▸ RECORD EXCERPTS:
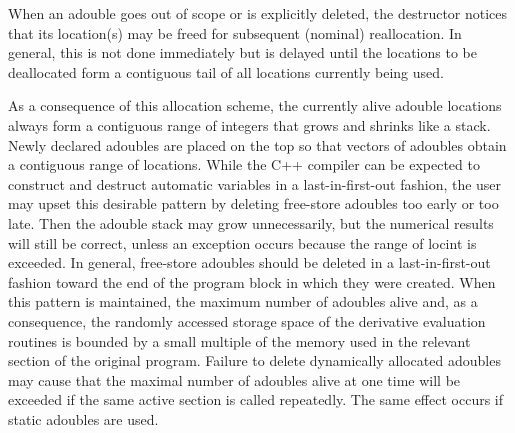 \documentclass[11pt,twoside]{article}
\begin{document}
When an {\sf adouble}
%
%
goes out of
scope or is explicitly deleted, the destructor notices that its
location(s) may be
freed for subsequent (nominal) reallocation. In general, this is not done
immediately but is delayed until the locations to be deallocated form a
contiguous tail of all locations currently being used.  

 As a consequence of this allocation scheme, the currently
alive {\sf adouble} locations always form a contiguous range of integers
that grows and shrinks like a stack. Newly declared {\sf adouble}s are
placed on the top so that vectors of {\sf adouble}s obtain a contiguous
range of locations. While the C++ compiler can be expected to construct
and destruct automatic variables in a last-in-first-out fashion, the
user may upset this desirable pattern by deleting free-store {\sf adouble}s
too early or too late. Then the {\sf adouble} stack may grow
unnecessarily, but the numerical results will still be
correct, unless an exception occurs because the range of {\sf locint}
is exceeded. In general, free-store {\sf adouble}s 
%
%
should be deleted in a last-in-first-out fashion toward the end of
the program block in which they were created.
When this pattern is maintained, the maximum number of
{\sf adouble}s alive and, as a consequence, the
randomly accessed storage space
of the derivative evaluation routines is bounded by a
small multiple of the memory used in the relevant section of the
original program. Failure to delete dynamically allocated {\sf adouble}s
may cause that the  maximal number of {\sf adouble}s alive at one time will be exceeded 
if the same active section is called repeatedly. The same effect
occurs if static {\sf adouble}s are used.
\end{document}
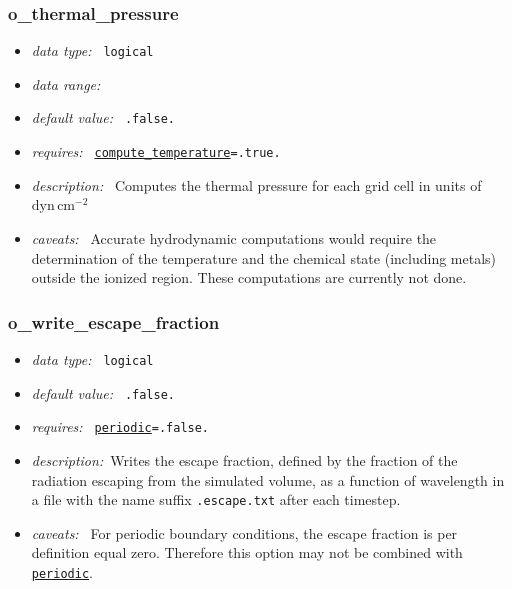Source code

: \documentclass[a4paper,10pt]{article}
\begin{document}
\subsubsection{o\_thermal\_pressure}
\label{opt:othermalpressure}
\begin{itemize}
 \item \textit{data type:~} \texttt{logical}
 \item \textit{data range:~}
 \item \textit{default value:~} \texttt{.false.}
 \item \textit{requires:~} \texttt{\hyperref[opt:periodic]{compute\_temperature}=.true.}
 \item \textit{description:~} Computes the thermal pressure for each grid cell 
  in units of $\mathrm{dyn\,cm^{-2}}$ 
 \item \textit{caveats:~} Accurate hydrodynamic computations would require the 
  determination of the temperature and the chemical state (including metals) 
  outside the ionized region. These computations are currently not done.
\end{itemize}


\subsubsection{o\_write\_escape\_fraction}
\label{opt:owriteescapefraction}
\begin{itemize}
 \item \textit{data type:~} \texttt{logical}
 \item \textit{default value:~} \texttt{.false.}
 \item \textit{requires:~} \texttt{\hyperref[opt:periodic]{periodic}=.false.}
 \item \textit{description:~}Writes the escape fraction, defined by the fraction 
  of the radiation escaping from the simulated volume, as a function of 
  wavelength in a file with the name suffix \texttt{.escape.txt} after each 
  timestep.
 \item \textit{caveats:~} For periodic boundary conditions, the escape fraction  
  is per definition equal zero. Therefore this option may not be combined with 
  \texttt{\hyperref[opt:periodic]{periodic}}.
\end{itemize}
\end{document}
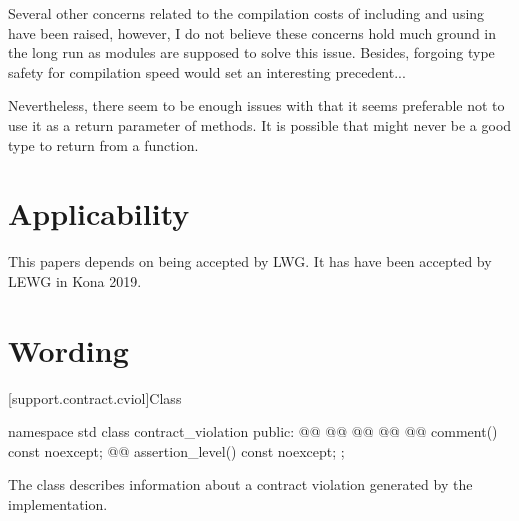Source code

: \documentclass{wg21}
\begin{document}
Several other concerns related to the compilation costs of including and using  have been raised, however, I do not believe these concerns hold much ground in the long run as modules are supposed to solve this issue.
Besides, forgoing type safety for compilation speed would set an interesting precedent...

Nevertheless, there seem to be enough issues with  that it seems
preferable not to use it as a return parameter of  methods.
It is possible that  might never be a good type to return from a function.





\section{Applicability}

This papers depends on \cite{P1208} being accepted by LWG.
It has have been accepted by LEWG in Kona 2019.

\section{Wording}

[support.contract.cviol]{Class }
%

\begin{codeblock}
	namespace std {
		class contract_violation {
			public:
			@@
			@@
			@@
			@@
			@@ comment() const noexcept;
			@@ assertion_level() const noexcept;
		};
	}
\end{codeblock}

\pnum
The class  describes information about
a contract violation generated by the implementation.
\end{document}
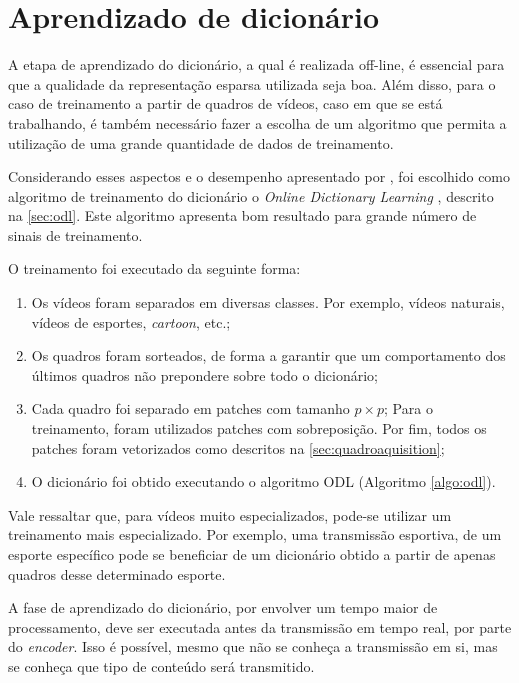 \documentclass[cic,tc]{iiufrgs}
\begin{document}
\section{Aprendizado de dicionário}
\label{sec:learn}
A etapa de aprendizado do dicionário, a qual é realizada off-line, é essencial para que a qualidade da representação
esparsa utilizada seja boa.
Além disso, para o caso de treinamento a partir de quadros de vídeos, caso em que se está
trabalhando, é também necessário fazer a escolha de um algoritmo que permita a utilização
de uma grande quantidade de dados de treinamento.

Considerando esses aspectos e o desempenho apresentado por \citet{MairalOnlineDictLearn}, foi escolhido
como algoritmo de treinamento do dicionário o \textit{Online Dictionary Learning} \cite{MairalOnlineDictLearn},
descrito na \autoref{sec:odl}.
Este algoritmo apresenta bom resultado para grande número de sinais de treinamento.

O treinamento foi executado da seguinte forma:
\begin{enumerate}
    \item Os vídeos foram separados em diversas classes. Por exemplo, vídeos naturais, vídeos
    de esportes, \textit{cartoon}, etc.;
    \item Os quadros foram sorteados, de forma a garantir que um comportamento dos últimos quadros
    não prepondere sobre todo o dicionário;
    \item Cada quadro foi separado em patches com tamanho $p \times p$;
    Para o treinamento, foram utilizados patches com sobreposição. Por fim, todos os patches
    foram vetorizados como descritos na \autoref{sec:quadroaquisition};
    \item O dicionário foi obtido executando o algoritmo ODL (Algoritmo \ref{algo:odl}).
\end{enumerate}

Vale ressaltar que, para vídeos muito especializados, pode-se utilizar um treinamento
mais especializado. 
Por exemplo, uma transmissão esportiva, de um esporte específico pode se beneficiar 
de um dicionário obtido a partir de apenas quadros desse determinado esporte.

A fase de aprendizado do dicionário, por envolver um tempo maior de processamento,
deve ser executada antes da transmissão em tempo real, por parte do \textit{encoder}.
Isso é possível, mesmo que não
se conheça a transmissão em si, mas se conheça que tipo de conteúdo será transmitido.
\end{document}
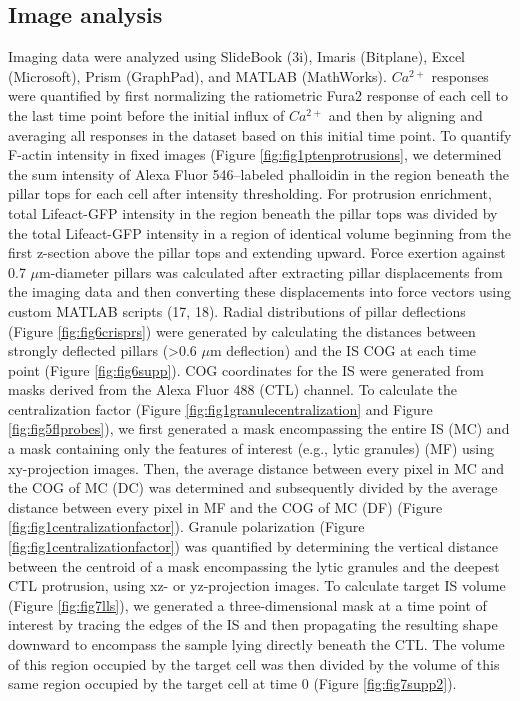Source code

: \subsection{Image analysis}
Imaging data were analyzed using SlideBook (3i), Imaris (Bitplane), Excel (Microsoft), Prism (GraphPad), and MATLAB (MathWorks). $Ca^{2+}$ responses were quantified by first normalizing the ratiometric Fura2 response of each cell to the last time point before the initial influx of $Ca^{2+}$ and then by aligning and averaging all responses in the dataset based on this initial time point. To quantify F-actin intensity in fixed images (Figure \ref{fig:fig1ptenprotrusions}, we determined the sum intensity of Alexa Fluor 546–labeled phalloidin in the region beneath the pillar tops for each cell after intensity thresholding. For protrusion enrichment, total Lifeact-GFP intensity in the region beneath the pillar tops was divided by the total Lifeact-GFP intensity in a region of identical volume beginning from the first z-section above the pillar tops and extending upward. Force exertion against 0.7 $\mu$m-diameter pillars was calculated after extracting pillar displacements from the imaging data and then converting these displacements into force vectors using custom MATLAB scripts (17, 18). Radial distributions of pillar deflections (Figure \ref{fig:fig6crisprs}) were generated by calculating the distances between strongly deflected pillars (>0.6 $\mu$m deflection) and the IS COG at each time point (Figure \ref{fig:fig6supp}). COG coordinates for the IS were generated from masks derived from the Alexa Fluor 488 (CTL) channel. To calculate the centralization factor (Figure \ref{fig:fig1granulecentralization} and Figure \ref{fig:fig5flprobes}), we first generated a mask encompassing the entire IS (MC) and a mask containing only the features of interest (e.g., lytic granules) (MF) using xy-projection images. Then, the average distance between every pixel in MC and the COG of MC (DC) was determined and subsequently divided by the average distance between every pixel in MF and the COG of MC (DF) (Figure \ref{fig:fig1centralizationfactor}). Granule polarization (Figure \ref{fig:fig1centralizationfactor}) was quantified by determining the vertical distance between the centroid of a mask encompassing the lytic granules and the deepest CTL protrusion, using xz- or yz-projection images. To calculate target IS volume (Figure \ref{fig:fig7lls}), we generated a three-dimensional mask at a time point of interest by tracing the edges of the IS and then propagating the resulting shape downward to encompass the sample lying directly beneath the CTL. The volume of this region occupied by the target cell was then divided by the volume of this same region occupied by the target cell at time 0 (Figure \ref{fig:fig7supp2}).

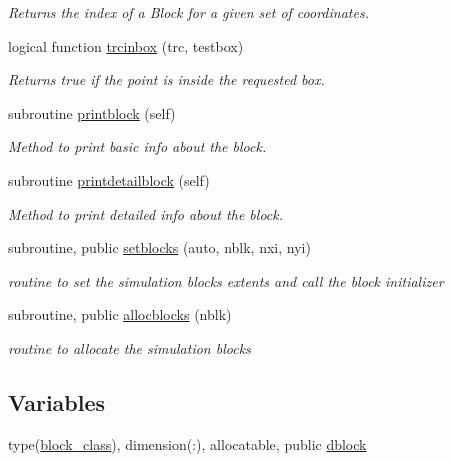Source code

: \begin{DoxyCompactItemize}
\begin{DoxyCompactList}\small\item\em Returns the index of a Block for a given set of coordinates. \end{DoxyCompactList}\item 
logical function \mbox{\hyperlink{namespaceblocks__mod_ad8d92210b3d4ade090d2a19b97f4c88e}{trcinbox}} (trc, testbox)
\begin{DoxyCompactList}\small\item\em Returns true if the point is inside the requested box. \end{DoxyCompactList}\item 
subroutine \mbox{\hyperlink{namespaceblocks__mod_a6eab8b323cb15dcecb5c6b0c31b4e246}{printblock}} (self)
\begin{DoxyCompactList}\small\item\em Method to print basic info about the block. \end{DoxyCompactList}\item 
subroutine \mbox{\hyperlink{namespaceblocks__mod_a10f356706988c45a255922fe70851488}{printdetailblock}} (self)
\begin{DoxyCompactList}\small\item\em Method to print detailed info about the block. \end{DoxyCompactList}\item 
subroutine, public \mbox{\hyperlink{namespaceblocks__mod_a8f5a5d9e6cfd16cfd1b179092a204696}{setblocks}} (auto, nblk, nxi, nyi)
\begin{DoxyCompactList}\small\item\em routine to set the simulation blocks extents and call the block initializer \end{DoxyCompactList}\item 
subroutine, public \mbox{\hyperlink{namespaceblocks__mod_a639beb0fee2290d46353f4b4702d6711}{allocblocks}} (nblk)
\begin{DoxyCompactList}\small\item\em routine to allocate the simulation blocks \end{DoxyCompactList}\end{DoxyCompactItemize}
\subsection*{Variables}
\begin{DoxyCompactItemize}
\item 
type(\mbox{\hyperlink{structblocks__mod_1_1block__class}{block\+\_\+class}}), dimension(\+:), allocatable, public \mbox{\hyperlink{namespaceblocks__mod_ac8ad6e3cf7a812f95dadb592336aca50}{dblock}}
\end{DoxyCompactItemize}



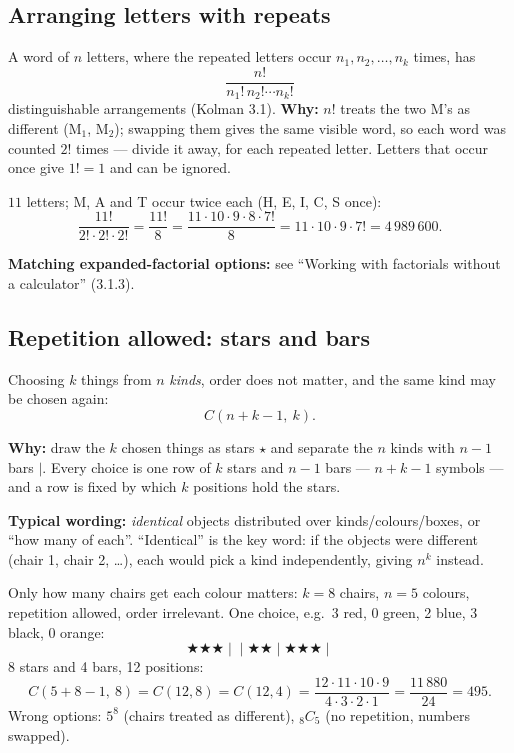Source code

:\documentclass{fkt-notes}
\theoremstyle{definition}
\begin{document}
\subsection{Arranging letters with repeats}
%
\begin{rulepar}
  A word of $n$ letters, where the repeated letters occur
  $n_1, n_2, \ldots, n_k$ times, has
  \[
    \frac{n!}{n_1! \, n_2! \cdots n_k!}
  \]
  distinguishable arrangements (Kolman 3.1). \textbf{Why:} $n!$ treats
  the two M's as different (M$_1$, M$_2$); swapping them gives the same
  visible word, so each word was counted $2!$ times --- divide it away,
  for each repeated letter. Letters that occur once give $1! = 1$ and
  can be ignored.
\end{rulepar}

\begin{example}[MATHEMATICS]
  $11$ letters; M, A and T occur twice each (H, E, I, C, S once):
  \[
    \frac{11!}{2! \cdot 2! \cdot 2!} = \frac{11!}{8}
    = \frac{11 \cdot 10 \cdot 9 \cdot 8 \cdot 7!}{8}
    = 11 \cdot 10 \cdot 9 \cdot 7! = 4\,989\,600.
  \]
\end{example}

\noindent \textbf{Matching expanded-factorial options:} see
``Working with factorials without a calculator'' (3.1.3).

\subsection{Repetition allowed: stars and bars}
%
\begin{rulepar}
  Choosing $k$ things from $n$ \emph{kinds}, order does not matter, and
  the same kind may be chosen again:
  \[
    C(n + k - 1,\ k).
  \]
\end{rulepar}
\textbf{Why:} draw the $k$ chosen things as stars $\star$ and separate
the $n$ kinds with $n - 1$ bars $|$. Every choice is one row of $k$
stars and $n - 1$ bars --- $n + k - 1$ symbols --- and a row is fixed
by which $k$ positions hold the stars.

\noindent \textbf{Typical wording:} \emph{identical} objects
distributed over kinds/colours/boxes, or ``how many of each''.
``Identical'' is the key word: if the objects were different
(chair 1, chair 2, \ldots), each would pick a kind independently,
giving $n^k$ instead.

\begin{example}
  Only how many chairs get each colour matters: $k = 8$ chairs,
  $n = 5$ colours, repetition allowed, order irrelevant. One choice,
  e.g.\ 3 red, 0 green, 2 blue, 3 black, 0 orange:
  \[
    \bigstar\bigstar\bigstar \;\big|\; \;\big|\; \bigstar\bigstar \;\big|\; \bigstar\bigstar\bigstar \;\big|\;
  \]
  8 stars and 4 bars, 12 positions:
  \[
    C(5 + 8 - 1,\ 8) = C(12, 8) = C(12, 4)
    = \frac{12 \cdot 11 \cdot 10 \cdot 9}{4 \cdot 3 \cdot 2 \cdot 1}
    = \frac{11\,880}{24} = 495.
  \]
  Wrong options: $5^8$ (chairs treated as different), ${}_8C_5$ (no
  repetition, numbers swapped).
\end{example}
\end{document}
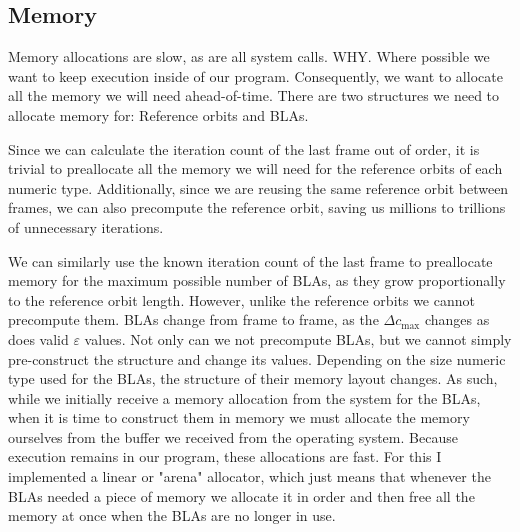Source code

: \documentclass{article}
\begin{document}
\subsection{Memory}
\par Memory allocations are slow, as are all system calls. WHY. Where possible we want to keep execution inside of our program. Consequently, we want to allocate all the memory we will need ahead-of-time. There are two structures we need to allocate memory for: Reference orbits and BLAs.
\par Since we can calculate the iteration count of the last frame out of order, it is trivial to preallocate all the memory we will need for the reference orbits of each numeric type. Additionally, since we are reusing the same reference orbit between frames, we can also precompute the reference orbit, saving us millions to trillions of unnecessary iterations.
\par We can similarly use the known iteration count of the last frame to preallocate memory for the maximum possible number of BLAs, as they grow proportionally to the reference orbit length. However, unlike the reference orbits we cannot precompute them. BLAs change from frame to frame, as the $\Delta c_\text{max}$ changes as does valid $\varepsilon$ values. Not only can we not precompute BLAs, but we cannot simply pre-construct the structure and change its values. Depending on the size numeric type used for the BLAs, the structure of their memory layout changes. As such, while we initially receive a memory allocation from the system for the BLAs, when it is time to construct them in memory we must allocate the memory ourselves from the buffer we received from the operating system. Because execution remains in our program, these allocations are fast. For this I implemented a linear or "arena" allocator, which just means that whenever the BLAs needed a piece of memory we allocate it in order and then free all the memory at once when the BLAs are no longer in use.  
\end{document}

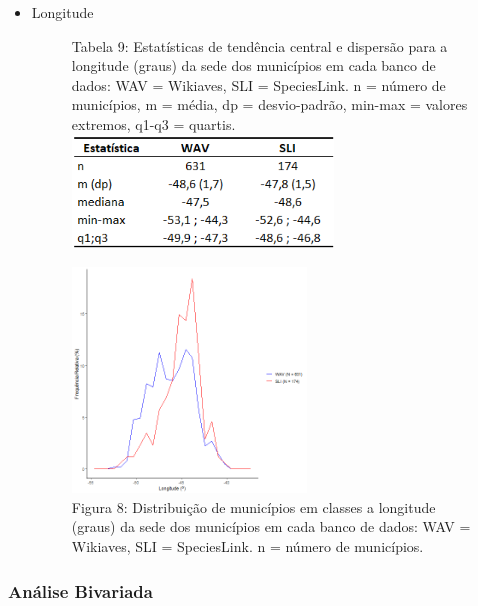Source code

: \begin{itemize}
\item Longitude


\begin{figure}[h!]
\centering
{\scriptsize Tabela 9: Estatísticas de tendência central e dispersão para a longitude (graus) da sede dos municípios em cada banco de dados: WAV = Wikiaves, SLI = SpeciesLink. n = número de municípios, m = média, dp = desvio-padrão, min-max = valores extremos, q1-q3 = quartis.}
\\
\includegraphics[height = 3cm]{Tabelas/9.png}
\end{figure}


\begin{figure}[h!]
\centering
\includegraphics[height = 6cm]{Imagens/253.png}
\\{\scriptsize Figura 8: Distribuição de municípios em classes a longitude (graus) da sede dos municípios em cada banco de dados: WAV = Wikiaves, SLI = SpeciesLink. n = número de municípios.}
\end{figure}

\end{itemize}

\newpage

\subsubsection{Análise Bivariada}

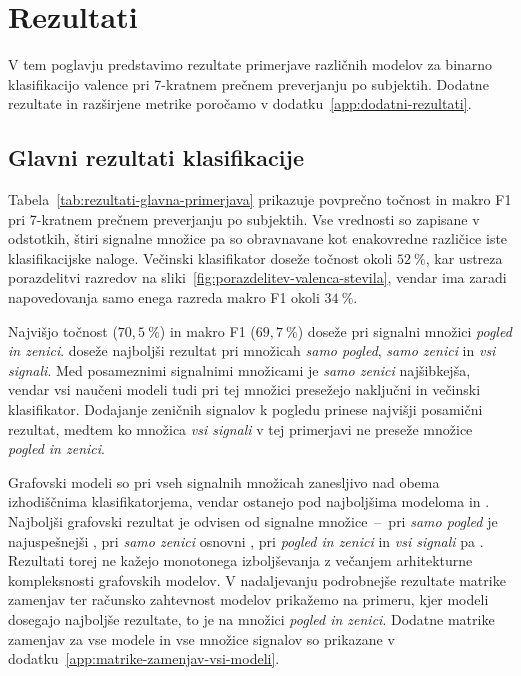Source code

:\chapter{Rezultati}
\label{sec:rezultati}

V tem poglavju predstavimo rezultate primerjave različnih modelov za binarno klasifikacijo valence pri 7-kratnem prečnem preverjanju po subjektih.
Dodatne rezultate in razširjene metrike poročamo v dodatku~\ref{app:dodatni-rezultati}.



\section{Glavni rezultati klasifikacije}
\label{subsec:rezultati-glavna-primerjava}
 
Tabela~\ref{tab:rezultati-glavna-primerjava} prikazuje povprečno točnost in makro F1 pri 7-kratnem prečnem preverjanju po subjektih.
Vse vrednosti so zapisane v odstotkih, štiri signalne množice pa so obravnavane kot enakovredne različice iste klasifikacijske naloge.
Večinski klasifikator doseže točnost okoli $52~\%$, kar ustreza porazdelitvi razredov na sliki~\ref{fig:porazdelitev-valenca-stevila}, vendar ima zaradi napovedovanja samo enega razreda makro F1 okoli $34~\%$.

Najvišjo točnost ($70{,}5~\%$) in makro F1 ($69{,}7~\%$) doseže  pri signalni množici \emph{pogled in zenici}.
 doseže najboljši rezultat pri množicah \emph{samo pogled}, \emph{samo zenici} in \emph{vsi signali}.
Med posameznimi signalnimi množicami je \emph{samo zenici} najšibkejša, vendar vsi naučeni modeli tudi pri tej množici presežejo naključni in večinski klasifikator.
Dodajanje zeničnih signalov k pogledu prinese najvišji posamični rezultat, medtem ko množica \emph{vsi signali} v tej primerjavi ne preseže množice \emph{pogled in zenici}.

Grafovski modeli so pri vseh signalnih množicah zanesljivo nad obema izhodiščnima klasifikatorjema, vendar ostanejo pod najboljšima modeloma  in .
Najboljši grafovski rezultat je odvisen od signalne množice~--~pri \emph{samo pogled} je najuspešnejši , pri \emph{samo zenici} osnovni , pri \emph{pogled in zenici} in \emph{vsi signali} pa .
Rezultati torej ne kažejo monotonega izboljševanja z večanjem arhitekturne kompleksnosti grafovskih modelov.
V nadaljevanju podrobnejše rezultate matrike zamenjav ter računsko zahtevnost modelov prikažemo na primeru, kjer modeli dosegajo najboljše rezultate, to je na množici \emph{pogled in zenici}.
Dodatne matrike zamenjav za vse modele in vse množice signalov so prikazane v dodatku~\ref{app:matrike-zamenjav-vsi-modeli}.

▸ EXERCISE REQUIREMENTS: What is needed is an exact copy of the line containing "Vse vrednosti so" and each line after it, through the final line of the entries above.

▸ RESPONSE BOX:
Vse vrednosti so zapisane v odstotkih, štiri signalne množice pa so obravnavane kot enakovredne različice iste klasifikacijske naloge.
Večinski klasifikator doseže točnost okoli $52~\%$, kar ustreza porazdelitvi razredov na sliki~\ref{fig:porazdelitev-valenca-stevila}, vendar ima zaradi napovedovanja samo enega razreda makro F1 okoli $34~\%$.

Najvišjo točnost ($70{,}5~\%$) in makro F1 ($69{,}7~\%$) doseže  pri signalni množici \emph{pogled in zenici}.
 doseže najboljši rezultat pri množicah \emph{samo pogled}, \emph{samo zenici} in \emph{vsi signali}.
Med posameznimi signalnimi množicami je \emph{samo zenici} najšibkejša, vendar vsi naučeni modeli tudi pri tej množici presežejo naključni in večinski klasifikator.
Dodajanje zeničnih signalov k pogledu prinese najvišji posamični rezultat, medtem ko množica \emph{vsi signali} v tej primerjavi ne preseže množice \emph{pogled in zenici}.

Grafovski modeli so pri vseh signalnih množicah zanesljivo nad obema izhodiščnima klasifikatorjema, vendar ostanejo pod najboljšima modeloma  in .
Najboljši grafovski rezultat je odvisen od signalne množice~--~pri \emph{samo pogled} je najuspešnejši , pri \emph{samo zenici} osnovni , pri \emph{pogled in zenici} in \emph{vsi signali} pa .
Rezultati torej ne kažejo monotonega izboljševanja z večanjem arhitekturne kompleksnosti grafovskih modelov.
V nadaljevanju podrobnejše rezultate matrike zamenjav ter računsko zahtevnost modelov prikažemo na primeru, kjer modeli dosegajo najboljše rezultate, to je na množici \emph{pogled in zenici}.
Dodatne matrike zamenjav za vse modele in vse množice signalov so prikazane v dodatku~\ref{app:matrike-zamenjav-vsi-modeli}.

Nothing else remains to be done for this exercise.